YOUR ASSIGNMENT:
Return the data exactly, apart from leaving out the pictures.

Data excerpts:

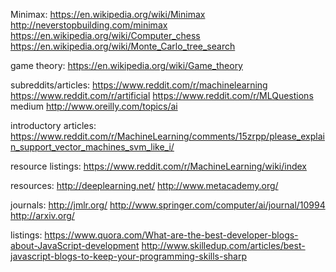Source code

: Minimax:
https://en.wikipedia.org/wiki/Minimax
http://neverstopbuilding.com/minimax
https://en.wikipedia.org/wiki/Computer_chess
https://en.wikipedia.org/wiki/Monte_Carlo_tree_search


game theory:
https://en.wikipedia.org/wiki/Game_theory


subreddits/articles:
https://www.reddit.com/r/machinelearning
https://www.reddit.com/r/artificial
https://www.reddit.com/r/MLQuestions
medium 
http://www.oreilly.com/topics/ai


introductory articles:
https://www.reddit.com/r/MachineLearning/comments/15zrpp/please_explain_support_vector_machines_svm_like_i/


resource listings:
https://www.reddit.com/r/MachineLearning/wiki/index


resources:
http://deeplearning.net/
http://www.metacademy.org/


journals:
http://jmlr.org/
http://www.springer.com/computer/ai/journal/10994
http://arxiv.org/


listings: 
https://www.quora.com/What-are-the-best-developer-blogs-about-JavaScript-development
http://www.skilledup.com/articles/best-javascript-blogs-to-keep-your-programming-skills-sharp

FINAL ANSWER:
Source code

: Minimax:
https://en.wikipedia.org/wiki/Minimax
http://neverstopbuilding.com/minimax
https://en.wikipedia.org/wiki/Computer_chess
https://en.wikipedia.org/wiki/Monte_Carlo_tree_search


game theory:
https://en.wikipedia.org/wiki/Game_theory


subreddits/articles:
https://www.reddit.com/r/machinelearning
https://www.reddit.com/r/artificial
https://www.reddit.com/r/MLQuestions
medium 
http://www.oreilly.com/topics/ai


introductory articles:
https://www.reddit.com/r/MachineLearning/comments/15zrpp/please_explain_support_vector_machines_svm_like_i/


resource listings:
https://www.reddit.com/r/MachineLearning/wiki/index


resources:
http://deeplearning.net/
http://www.metacademy.org/


journals:
http://jmlr.org/
http://www.springer.com/computer/ai/journal/10994
http://arxiv.org/


listings: 
https://www.quora.com/What-are-the-best-developer-blogs-about-JavaScript-development
http://www.skilledup.com/articles/best-javascript-blogs-to-keep-your-programming-skills-sharp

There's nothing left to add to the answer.